Schema Proposal Round 4

Changes this iteration:

  • Changed the naming convention from PascalCase to snake_case
  • Added a reference tables for social media for the members table.

member
This table will hold the global user records for an Codidact Instance. A user should only have one email to login with, that would be stored here. I am leaving the password storage and hashing to the experts.

display_name (text 100)
bio (text)
email (text 255) UNQIUE
gravatar_hash (text)
location (text 100)
is_from_stack_exchange (boolean default FALSE)
stack_exchange_id (bigint)
stack_exchange_validated (date)
stack_exchange_last_imported (date)
is_email_verified (boolean default FALSE)
is_suspended (boolean default FALSE)
suspension_end_date (date)

community
Table for each of the individual sites inside of a Codidact installation

name (text 40) UNQIUE
tagline (text 100) UNQIUE
url (text 255) UNQIUE
help_text (text)
faq (text)
status (enum)

trust_level
This needs to be specific to a site for when we get different language sites and it needs to be localized.

name (text 100) UNQIUE
explanation (text) UNQIUE

trust_level_community

community_id (bigserial)
is_same_as_instance (boolean default TRUE)
name (text 100) UNQIUE
explanation (text) UNQIUE

member_community

A user may want to join one site and not another, and having a join table between users and sites allows a user to be suspended or gain/lose privileges on a single site. I listed the privilege booleans in the order of lowest to highest, the privileges after is_moderator aren’t listed because we probably are going to take any of moderator’s lower privileges away without demodding them.

member_id (bigserial)
community_id (bigserial)
display_name (text 100)
bio (text)
email (text 255) UNQIUE
gravatar_hash (text)
location (text 100)
is_from_stack_exchange (boolean default FALSE)
stack_exchange_id (bigint)
is_same_as_instance (boolean default TRUE)
stack_exchange_validated (date)
stack_exchange_last_imported (date)
is_suspended (boolean default FALSE)
suspension_end_date (date)
trust_level_community_id (bigserial)
is_moderator (boolean default FALSE)
is_deleted (boolean default FALSE)
UNIQUE CONSTRAINT (member_id, community_id)

social_media
The types of social media that the member can display in his profile

name (text 100)

member_social_media
The social media that the member would like to display in his profile per community

social_media_id (bigserial)
member_id (bigserial)
community_id (bigserial NULL)
url (text)
UNIQUE CONSTRAINT (community_id,member_id,social_media_id)

privilege
Table for privileges

name (text 100)
description (text)

member_community_privilege
For recording which members have which privilege in a community.
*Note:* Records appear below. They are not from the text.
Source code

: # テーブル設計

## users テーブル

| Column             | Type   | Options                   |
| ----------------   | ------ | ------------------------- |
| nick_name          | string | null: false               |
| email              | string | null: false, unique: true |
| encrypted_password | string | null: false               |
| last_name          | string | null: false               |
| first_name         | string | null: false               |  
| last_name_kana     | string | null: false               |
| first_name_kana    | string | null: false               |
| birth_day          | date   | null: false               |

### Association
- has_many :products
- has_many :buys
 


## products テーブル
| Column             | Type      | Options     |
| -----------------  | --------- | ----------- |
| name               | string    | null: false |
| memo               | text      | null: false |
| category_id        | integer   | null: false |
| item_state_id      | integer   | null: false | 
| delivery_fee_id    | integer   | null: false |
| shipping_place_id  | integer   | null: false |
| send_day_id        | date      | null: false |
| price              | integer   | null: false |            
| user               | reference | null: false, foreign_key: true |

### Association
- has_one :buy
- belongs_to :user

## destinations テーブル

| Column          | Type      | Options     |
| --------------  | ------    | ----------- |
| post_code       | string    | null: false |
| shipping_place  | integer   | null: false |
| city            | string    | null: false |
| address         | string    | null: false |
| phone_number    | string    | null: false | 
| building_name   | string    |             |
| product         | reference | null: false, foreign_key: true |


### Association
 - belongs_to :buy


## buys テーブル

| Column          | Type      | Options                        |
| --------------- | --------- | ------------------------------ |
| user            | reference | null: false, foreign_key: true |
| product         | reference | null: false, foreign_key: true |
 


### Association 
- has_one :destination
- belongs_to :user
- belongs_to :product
If a member has a privilege suspended, then that is also recorded here, and a nightly task will auto undo the suspension once the privelege_suspension_end_date has passed.

community_id (bigserial)
member_id (bigserial)
privilege_id (bigserial)
is_suspended (boolean default FALSE)
privilege_suspension_start_date (date)
privelege_suspension_end_date (date)
UNIQUE CONSTRAINT (community_id,member_id, privilege_id)

post_type
Records the type of post, question/answer/blog etc

name (text 100)
description (text)

post
I thought about splitting into a answers table and and questions_table but doing it in the same table lets comments have a post_id instead of a questions_id and a answers_id. Meta posts are denoted by the is_meta column. Type of post is determined by the post_type_id

member_id (bigserial)
community_id (bigserial)
title (text 255 default NULL)
body (text)
upvotes (bigint)
downvotes (bigint)
net_votes (bigint)
score (decimal)
is_accepted (boolean default FALSE)
post_type_id (bigserial)
is_closed (boolean default FALSE)
is_protected (boolean default FALSE)
parent_id (bigserial FK to post default NULL)
is_meta (boolean default FALSE)
is_deleted (boolean default FALSE)
UNIQUE CONSTRAINT (community_id, title)

comment
Table for the comments on posts, both questions and answers.

member_id (bigserial)
post_id (bigserial)
parent_comment_id (bigserial FK to comment default NULL)
body (text)
upvotes (bigint default 0)
downvotes (bigint) default 0)
net_votes (bigint) default 0
score (decimal default 0)
is_deleted (boolean Default FALSE)
deleted_at (date)

comment_votes

comment_id (bigserial)
member_id (bigserial)
vote_types_id (bigserial)
UNIQUE CONSTRAINT (comment_id, member_id)

tag
Table for all of the tags

community_id (bigserial)
name (text 100)
description (text)
tag_wiki (text default NULL)
is_active (boolean default TRUE)
tag_synonym_id (bigserial FK to tag default NULL)
usages (bigint)
UNIQUE CONSTRAINT (community_id, name)

post_tag

post_id (bigserial)
tag_id (bigserial)
UNIQUE CONSTRAINT (post_id, tag_id)

vote_type
Table for the vote types, upvote/downvote.

name (text) UNIQUE

post_vote
The reason for this table is so that votes by spammers/serial voters can be undone.

post_id (bigserial)
vote_type_id (bigserial)
member_id (bigserial)
UNIQUE CONSTRAINT (post_id, member_id)

1 Like

While writing this up I noticed something missing.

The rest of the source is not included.